Pour autant, ces «rebelles de la république» ne sont pas au bout de leur peine, cependant que leur principale difficulté réside dans le fait qu’ils vont vite découvrir, pour déchanter aussitôt, que Salif Sadio est usé et qu’il est plus que jamais isolé, y compris notamment dans sa propre faction. Pis, Salif Sadio ne serait pas, finalement, assez rebelle à leurs yeux. Et ce, d’autant plus que le chef de guerre de ATIKA (branche armée du MFDC) est favorable à l’idée de négociations de paix, pratiquement sans conditions préalables. Qui plus est, parler ‘‘négociations de paix’’, n’est-ce pas, déjà, tourner le dos en l’occurrence à la logique d’indépendance de la Casamance ? Il faut alors trouver plus rebelle que Salif Sadio pour le lui substituer, tandis que le choix des «rebelles de la République» va porter naturellement sur Mamadou Nkrumah Sané, même si ce dernier ne représente plus que son ombre. A cet effet, Paris va abriter, à son corps défendant, le 26 janvier 2013, un conclave ayant pour objet de jeter les bases d’une hypothétique alchimie, en tant que le soubassement cardinal d’une entente, tout aussi hypothétique, où un Salif Sadio ferait allégeance à un Mamadou Nkrumah Sané. Toutes choses, en tout cas, que Biagui, avec ses amis, ne saurait tolérer sous aucun prétexte.

Au demeurant, est-il de bon ton de se souvenir que c’est sous une pression homéopathique des «rebelles de la République» que, jadis, l’on a obtenu, de l’Etat et du MFDC, qu’ils veuillent bien accepter l’idée d’un «arbitrage historique» dit de la France, dans le cadre du règlement de la crise qui les oppose mutuellement. Un expert, Jacques Charpy, nous est alors apparu, de nulle part, dont l’expertise sur le sujet accouchera, toutefois, d’une belle souris.

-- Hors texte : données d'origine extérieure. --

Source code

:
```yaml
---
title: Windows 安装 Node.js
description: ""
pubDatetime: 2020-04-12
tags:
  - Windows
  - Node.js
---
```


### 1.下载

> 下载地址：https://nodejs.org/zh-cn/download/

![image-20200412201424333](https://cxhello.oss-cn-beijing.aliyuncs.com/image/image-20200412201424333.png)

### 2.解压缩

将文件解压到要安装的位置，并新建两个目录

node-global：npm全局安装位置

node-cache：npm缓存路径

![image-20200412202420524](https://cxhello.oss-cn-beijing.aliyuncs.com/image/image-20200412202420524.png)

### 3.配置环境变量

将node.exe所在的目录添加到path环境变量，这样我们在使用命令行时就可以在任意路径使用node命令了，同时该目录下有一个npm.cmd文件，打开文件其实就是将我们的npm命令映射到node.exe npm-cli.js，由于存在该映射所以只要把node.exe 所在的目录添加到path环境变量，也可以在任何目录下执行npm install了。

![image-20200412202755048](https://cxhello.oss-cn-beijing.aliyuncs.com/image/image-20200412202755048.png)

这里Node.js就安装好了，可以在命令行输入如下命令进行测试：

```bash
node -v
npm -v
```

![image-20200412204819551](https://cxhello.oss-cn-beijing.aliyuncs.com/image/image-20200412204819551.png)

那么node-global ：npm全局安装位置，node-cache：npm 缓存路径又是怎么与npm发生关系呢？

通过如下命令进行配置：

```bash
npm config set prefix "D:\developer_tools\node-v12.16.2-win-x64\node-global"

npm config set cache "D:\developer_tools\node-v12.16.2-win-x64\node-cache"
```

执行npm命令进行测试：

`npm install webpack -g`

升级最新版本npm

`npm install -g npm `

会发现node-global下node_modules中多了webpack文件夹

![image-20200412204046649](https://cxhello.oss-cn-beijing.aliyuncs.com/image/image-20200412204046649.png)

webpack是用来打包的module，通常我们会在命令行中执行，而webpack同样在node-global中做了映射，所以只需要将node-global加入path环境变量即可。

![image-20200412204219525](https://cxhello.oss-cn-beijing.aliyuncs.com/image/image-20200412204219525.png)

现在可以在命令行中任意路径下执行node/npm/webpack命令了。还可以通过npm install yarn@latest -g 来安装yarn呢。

De nos jours encore, les «rebelles de la République» demeurent insatiables, dans l’accomplissement de leur besogne ; ce qui va les inciter, non sans arrière pensée, à désigner la Communauté Sant’Egidio comme le «médiateur indiqué» pour fournir, à l’Etat et au MFDC, une table de négociations de paix. Soit ! Mais alors, pourquoi diable ! Sant’Egidio se fait-elle si discrète après coup, au profit de l’activisme des «rebelles de la République», et ce, exactement au moment où les initiateurs de cette opération sulfureuse prétendent tous en chœur que l’Etat et le MFDC y seraient totalement disposés ?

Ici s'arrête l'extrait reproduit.